Gather ’round your tablets and let me tell you the tale of how scaring a nation of Odin-worshipping farmers and warriors into believers of a bastard child saviour from faraway lands ended up tarting up the winter solstice celebrations, but first, yule probably want me to explain what the hell I am on about… Ha.

Firstly, massive thanks to those who replied to my desperate cry for inspirational input on the socials! It was a close call. However, faced with the choice between writing about cannibalism and yule and solstice, I opted for the latter. Cheers, Durand!

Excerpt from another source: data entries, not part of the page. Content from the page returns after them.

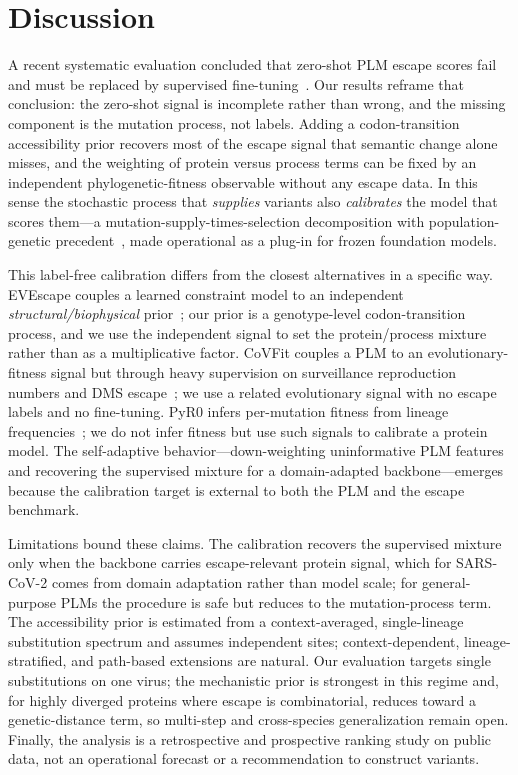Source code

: \documentclass[11pt]{article}
\begin{document}
\section*{Discussion}

A recent systematic evaluation concluded that zero-shot PLM escape scores fail and must be replaced by supervised fine-tuning~\cite{allman2025systematic}. Our results reframe that conclusion: the zero-shot signal is incomplete rather than wrong, and the missing component is the mutation process, not labels. Adding a codon-transition accessibility prior recovers most of the escape signal that semantic change alone misses, and the weighting of protein versus process terms can be fixed by an independent phylogenetic-fitness observable without any escape data. In this sense the stochastic process that \emph{supplies} variants also \emph{calibrates} the model that scores them---a mutation-supply-times-selection decomposition with population-genetic precedent~\cite{Rodrigue2010}, made operational as a plug-in for frozen foundation models.

This label-free calibration differs from the closest alternatives in a specific way. EVEscape couples a learned constraint model to an independent \emph{structural/biophysical} prior~\cite{thadani2023evescape}; our prior is a genotype-level codon-transition process, and we use the independent signal to set the protein/process mixture rather than as a multiplicative factor. CoVFit couples a PLM to an evolutionary-fitness signal but through heavy supervision on surveillance reproduction numbers and DMS escape~\cite{covfit2025}; we use a related evolutionary signal with no escape labels and no fine-tuning. PyR0 infers per-mutation fitness from lineage frequencies~\cite{obermeyer2022analysis}; we do not infer fitness but use such signals to calibrate a protein model. The self-adaptive behavior---down-weighting uninformative PLM features and recovering the supervised mixture for a domain-adapted backbone---emerges because the calibration target is external to both the PLM and the escape benchmark.

Limitations bound these claims. The calibration recovers the supervised mixture only when the backbone carries escape-relevant protein signal, which for SARS-CoV-2 comes from domain adaptation rather than model scale; for general-purpose PLMs the procedure is safe but reduces to the mutation-process term. The accessibility prior is estimated from a context-averaged, single-lineage substitution spectrum and assumes independent sites; context-dependent, lineage-stratified, and path-based extensions are natural. Our evaluation targets single substitutions on one virus; the mechanistic prior is strongest in this regime and, for highly diverged proteins where escape is combinatorial, reduces toward a genetic-distance term, so multi-step and cross-species generalization remain open. Finally, the analysis is a retrospective and prospective ranking study on public data, not an operational forecast or a recommendation to construct variants.
\end{document}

I might save cannibalism for next week, for those seeking alternatives to the traditional Christmas dinner – I bet the calorie density of a human arse is less than that of a serving of crimbo pudding alone. Not that I’d recommend eating either of those, of course.

Interestingly enough, the parents of the Icelandic Yule lads actually did eat human children (presumably fictional lads and children), but that’s neither here nor there, as I don’t know if we can safely assume that a troll is a humanoid creature and, as we all know, cannibalism refers to humans eating other humans.

Right, let’s dive into this.

The Norwegian, Swedish and Danish word for Christmas is ‘jul’. This we can all agree on. In Icelandic, it’s ‘jól’. Yule in ye olde English. It originally stems from the name of the heathen winter solstice celebration; jólablót. ‘Blot’ is the sacrificial spilling of blood of an animal or human. I didn’t really have to do much research on the etymology, as I grew up in the place that saw the last ‘blót’ with a human sacrifice in Norway – heads of the Norse gods they worshipped are to this day displayed inside the church that now sits in the place where they used to perform the blót, with human blood so ingrained in them that it is still visible if you study them up close. Gross. And weird. Like most organised religion, I suppose. I digress.

Anyway, you can read about Mære kyrkje in the Snorri saga Heimskringla, if this has tickled your fancy. Me, I had to translate Heimskringla from Old Norse to Norwegian about 20 years ago and have had my fill. Here’s an article about how king Olaf the Holy beat the heathen king Olve, in Norwegian. Now, if you’re in the market for a far more interesting person of the same name, you can check out the split album True Kings of Norway, by clicking anywhere on this sentence.

So, how did they go from blood sacrifice to carolling and decorating their homes with stars, paper hearts, deformed versions of Santa and his family members and bloody angels?!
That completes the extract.